__What is needed__
Looking at the data, count the lines where the word "google" occurs and answer with only the number.

__Dataset records__
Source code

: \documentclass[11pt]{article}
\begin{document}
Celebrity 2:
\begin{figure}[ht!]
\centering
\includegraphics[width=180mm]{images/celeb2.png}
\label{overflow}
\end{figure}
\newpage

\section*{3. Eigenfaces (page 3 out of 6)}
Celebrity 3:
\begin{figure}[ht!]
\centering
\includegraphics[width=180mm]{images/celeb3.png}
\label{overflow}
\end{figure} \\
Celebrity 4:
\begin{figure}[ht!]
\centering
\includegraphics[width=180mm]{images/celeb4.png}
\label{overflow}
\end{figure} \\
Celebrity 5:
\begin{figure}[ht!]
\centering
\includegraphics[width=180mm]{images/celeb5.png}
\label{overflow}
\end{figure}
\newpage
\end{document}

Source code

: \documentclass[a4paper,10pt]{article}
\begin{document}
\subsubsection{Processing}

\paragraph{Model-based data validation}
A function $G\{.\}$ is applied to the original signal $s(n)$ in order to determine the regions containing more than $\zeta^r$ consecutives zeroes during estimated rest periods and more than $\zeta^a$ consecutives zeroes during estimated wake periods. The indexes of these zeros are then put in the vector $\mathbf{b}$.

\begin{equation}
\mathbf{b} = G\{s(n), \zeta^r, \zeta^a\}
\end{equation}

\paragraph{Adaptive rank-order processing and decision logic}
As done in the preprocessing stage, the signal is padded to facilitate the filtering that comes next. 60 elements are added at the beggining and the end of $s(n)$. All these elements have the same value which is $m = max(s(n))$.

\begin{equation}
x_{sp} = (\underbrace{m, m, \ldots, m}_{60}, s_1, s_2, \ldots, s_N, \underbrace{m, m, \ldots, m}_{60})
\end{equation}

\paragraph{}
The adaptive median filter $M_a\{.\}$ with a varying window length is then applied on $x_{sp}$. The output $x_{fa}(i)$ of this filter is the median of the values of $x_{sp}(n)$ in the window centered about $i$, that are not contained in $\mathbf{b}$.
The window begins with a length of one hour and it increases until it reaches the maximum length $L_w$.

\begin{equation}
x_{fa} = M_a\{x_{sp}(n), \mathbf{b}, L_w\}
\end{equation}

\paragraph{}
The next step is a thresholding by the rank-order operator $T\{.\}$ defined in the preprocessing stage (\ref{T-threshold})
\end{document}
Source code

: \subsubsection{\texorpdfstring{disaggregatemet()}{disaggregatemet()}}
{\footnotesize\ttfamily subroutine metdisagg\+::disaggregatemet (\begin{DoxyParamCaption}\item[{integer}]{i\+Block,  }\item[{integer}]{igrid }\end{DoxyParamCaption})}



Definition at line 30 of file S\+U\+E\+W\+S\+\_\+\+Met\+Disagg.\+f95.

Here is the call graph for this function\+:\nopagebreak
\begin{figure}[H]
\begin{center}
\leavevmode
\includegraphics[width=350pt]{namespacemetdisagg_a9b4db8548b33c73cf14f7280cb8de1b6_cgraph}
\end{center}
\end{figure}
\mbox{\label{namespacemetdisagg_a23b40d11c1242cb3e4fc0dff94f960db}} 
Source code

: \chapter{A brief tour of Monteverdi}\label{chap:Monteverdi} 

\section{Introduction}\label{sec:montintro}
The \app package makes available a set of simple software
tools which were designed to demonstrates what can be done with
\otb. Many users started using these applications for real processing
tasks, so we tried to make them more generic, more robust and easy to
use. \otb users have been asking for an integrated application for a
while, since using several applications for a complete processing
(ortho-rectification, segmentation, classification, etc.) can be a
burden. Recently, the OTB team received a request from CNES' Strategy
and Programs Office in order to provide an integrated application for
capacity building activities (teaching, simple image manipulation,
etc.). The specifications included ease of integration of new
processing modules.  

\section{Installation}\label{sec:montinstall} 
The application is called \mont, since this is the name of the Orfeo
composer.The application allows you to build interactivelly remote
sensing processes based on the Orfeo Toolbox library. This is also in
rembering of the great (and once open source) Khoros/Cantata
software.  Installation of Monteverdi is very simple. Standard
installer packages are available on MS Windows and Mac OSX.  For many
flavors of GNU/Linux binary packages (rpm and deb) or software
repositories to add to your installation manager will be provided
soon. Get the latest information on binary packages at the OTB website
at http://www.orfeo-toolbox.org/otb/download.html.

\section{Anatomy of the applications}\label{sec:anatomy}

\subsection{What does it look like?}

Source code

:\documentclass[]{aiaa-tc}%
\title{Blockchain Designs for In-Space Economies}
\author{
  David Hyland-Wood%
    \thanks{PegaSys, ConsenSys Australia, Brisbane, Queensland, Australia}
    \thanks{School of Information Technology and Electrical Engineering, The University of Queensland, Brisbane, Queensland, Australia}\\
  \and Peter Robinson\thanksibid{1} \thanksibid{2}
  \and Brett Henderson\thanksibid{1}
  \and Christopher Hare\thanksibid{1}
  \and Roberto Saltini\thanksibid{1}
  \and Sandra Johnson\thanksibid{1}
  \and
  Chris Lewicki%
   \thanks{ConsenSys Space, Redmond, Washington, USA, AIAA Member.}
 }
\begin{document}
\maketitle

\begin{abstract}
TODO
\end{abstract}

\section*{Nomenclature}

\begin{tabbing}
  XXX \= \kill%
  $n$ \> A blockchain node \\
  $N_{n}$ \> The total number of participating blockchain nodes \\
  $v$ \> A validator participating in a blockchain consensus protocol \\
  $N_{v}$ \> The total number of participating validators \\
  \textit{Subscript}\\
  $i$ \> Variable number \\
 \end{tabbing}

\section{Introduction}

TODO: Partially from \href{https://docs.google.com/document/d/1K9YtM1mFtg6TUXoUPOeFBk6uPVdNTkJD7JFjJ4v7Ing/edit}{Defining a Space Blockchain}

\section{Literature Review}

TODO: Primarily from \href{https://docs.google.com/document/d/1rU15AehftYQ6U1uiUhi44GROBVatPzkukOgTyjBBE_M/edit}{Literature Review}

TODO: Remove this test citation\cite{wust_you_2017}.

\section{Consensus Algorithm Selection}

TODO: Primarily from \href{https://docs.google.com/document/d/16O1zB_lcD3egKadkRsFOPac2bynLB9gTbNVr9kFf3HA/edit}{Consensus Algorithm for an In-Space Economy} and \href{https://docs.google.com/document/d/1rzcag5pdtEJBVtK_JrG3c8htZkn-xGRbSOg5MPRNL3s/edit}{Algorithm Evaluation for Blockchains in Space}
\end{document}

__Answer to the problem__
3